Nicholas Francis Robert CraftsCBE (9 March 1949 – 6 October 2023) was a British economist who was known for his contributions to economic history, in particular on the Industrial Revolution.[1]
His main fields of interest were the British economy in the last 200 years, European economic growth, historical data on the British economy, the Industrial Revolution and international income distribution, especially with reference to the Human Development Index. He produced a substantial body of papers for academic journals, the British government and international institutions such as the International Monetary Fund.
During the 1980s Crafts argued that during the Industrial Revolution an abnormally high (compared to countries which industrialised later) proportion of the British economy came to be devoted to industry and international trade, and that the British economy always tended to grow slowly. When Britain was overtaken by Germany and the USA - both larger countries - in the late nineteenth century, this was not because of any deceleration of British performance.
From 1987 to 1988 he was Professor of Economic History at the University of Leeds and from 1988 to 1995 he was Professor of Economic History, at the University of Warwick.
Crafts was born on 9 March 1949 in Nottingham, England. He died from sepsis on 6 October 2023, at the age of 74.[4][5]

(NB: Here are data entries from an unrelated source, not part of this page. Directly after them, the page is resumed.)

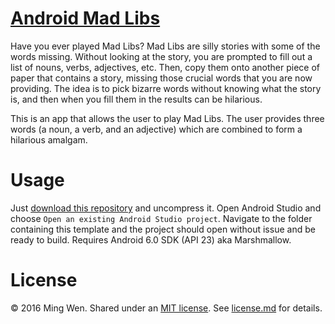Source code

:# [Android Mad Libs](https://github.com/themingfu/android_madLibs)

Have you ever played Mad Libs? Mad Libs are silly stories with some of the words missing. Without looking at the story, you are prompted to fill out a list of nouns, verbs, adjectives, etc. Then, copy them onto another piece of paper that contains a story, missing those crucial words that you are now providing. The idea is to pick bizarre words without knowing what the story is, and then when you fill them in the results can be hilarious.

This is an app that allows the user to play Mad Libs. The user provides three words (a noun, a verb, and an adjective) which are combined to form a hilarious amalgam.

# Usage

Just [download this repository](https://github.com/themingfu/android_madLibs/archive/master.zip) and uncompress it. Open Android Studio and choose `Open an existing Android Studio project`. Navigate to the folder containing this template and the project should open without issue and be ready to build. Requires Android 6.0 SDK (API 23) aka Marshmallow.

# License

&copy; 2016 Ming Wen. Shared under an [MIT license](https://en.wikipedia.org/wiki/MIT_License). See [license.md](./license.md) for details.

Crafts and the British Industrial Revolution
Crafts, along with Knick Harley, provided a very influential reinterpretation of the British industrial revolution in the 1980s. They measured the growth rates of various industries, and of the different sectors of the economy, in order to measure the growth of the British economy during the industrial revolution. The found that the overall rate of growth was much lower than had previously been believed, and was heavily concentrated in two industries: cotton and iron.[6] A few historians (though not Crafts himself) used these figures to suggest that it was inappropriate to describe the period as an ‘industrial revolution’. Most, however, argued that although growth rates had been slower and steadier during the industrial revolution than previously imagined, the idea of an ‘industrial revolution’ was still valid.[7][8]